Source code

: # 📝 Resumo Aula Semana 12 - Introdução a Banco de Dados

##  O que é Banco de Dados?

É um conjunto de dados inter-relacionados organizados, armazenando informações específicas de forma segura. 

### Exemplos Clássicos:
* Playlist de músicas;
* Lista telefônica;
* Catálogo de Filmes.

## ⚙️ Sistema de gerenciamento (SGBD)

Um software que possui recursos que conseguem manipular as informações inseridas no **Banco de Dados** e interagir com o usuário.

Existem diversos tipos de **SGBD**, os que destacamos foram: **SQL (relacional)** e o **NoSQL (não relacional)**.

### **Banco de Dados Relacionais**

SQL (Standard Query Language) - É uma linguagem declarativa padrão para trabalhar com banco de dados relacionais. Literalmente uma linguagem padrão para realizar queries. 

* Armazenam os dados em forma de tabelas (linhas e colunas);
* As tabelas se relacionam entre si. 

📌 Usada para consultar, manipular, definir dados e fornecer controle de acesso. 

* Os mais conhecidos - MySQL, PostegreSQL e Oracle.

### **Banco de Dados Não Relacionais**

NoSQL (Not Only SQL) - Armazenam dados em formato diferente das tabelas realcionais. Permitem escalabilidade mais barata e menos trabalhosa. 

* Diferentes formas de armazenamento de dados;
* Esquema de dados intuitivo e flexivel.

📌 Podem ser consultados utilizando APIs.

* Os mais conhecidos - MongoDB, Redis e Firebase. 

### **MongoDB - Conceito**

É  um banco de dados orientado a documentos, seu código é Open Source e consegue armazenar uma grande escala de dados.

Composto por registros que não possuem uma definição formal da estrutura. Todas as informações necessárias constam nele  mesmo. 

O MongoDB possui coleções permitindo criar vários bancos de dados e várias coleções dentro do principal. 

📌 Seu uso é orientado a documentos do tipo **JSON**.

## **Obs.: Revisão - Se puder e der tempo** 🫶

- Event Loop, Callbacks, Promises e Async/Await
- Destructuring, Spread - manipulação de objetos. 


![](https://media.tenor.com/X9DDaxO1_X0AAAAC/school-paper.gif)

────────────────

● WHAT IS EXPECTED:
Please give the listing again exactly, line for line.

● TASK RESULT:
Source code

: # 📝 Resumo Aula Semana 12 - Introdução a Banco de Dados

##  O que é Banco de Dados?

É um conjunto de dados inter-relacionados organizados, armazenando informações específicas de forma segura. 

### Exemplos Clássicos:
* Playlist de músicas;
* Lista telefônica;
* Catálogo de Filmes.

## ⚙️ Sistema de gerenciamento (SGBD)

Um software que possui recursos que conseguem manipular as informações inseridas no **Banco de Dados** e interagir com o usuário.

Existem diversos tipos de **SGBD**, os que destacamos foram: **SQL (relacional)** e o **NoSQL (não relacional)**.

### **Banco de Dados Relacionais**

SQL (Standard Query Language) - É uma linguagem declarativa padrão para trabalhar com banco de dados relacionais. Literalmente uma linguagem padrão para realizar queries. 

* Armazenam os dados em forma de tabelas (linhas e colunas);
* As tabelas se relacionam entre si. 

📌 Usada para consultar, manipular, definir dados e fornecer controle de acesso. 

* Os mais conhecidos - MySQL, PostegreSQL e Oracle.

### **Banco de Dados Não Relacionais**

NoSQL (Not Only SQL) - Armazenam dados em formato diferente das tabelas realcionais. Permitem escalabilidade mais barata e menos trabalhosa. 

* Diferentes formas de armazenamento de dados;
* Esquema de dados intuitivo e flexivel.

📌 Podem ser consultados utilizando APIs.

* Os mais conhecidos - MongoDB, Redis e Firebase. 

### **MongoDB - Conceito**

É  um banco de dados orientado a documentos, seu código é Open Source e consegue armazenar uma grande escala de dados.

Composto por registros que não possuem uma definição formal da estrutura. Todas as informações necessárias constam nele  mesmo. 

O MongoDB possui coleções permitindo criar vários bancos de dados e várias coleções dentro do principal. 

📌 Seu uso é orientado a documentos do tipo **JSON**.

## **Obs.: Revisão - Se puder e der tempo** 🫶

- Event Loop, Callbacks, Promises e Async/Await
- Destructuring, Spread - manipulação de objetos. 


![](https://media.tenor.com/X9DDaxO1_X0AAAAC/school-paper.gif)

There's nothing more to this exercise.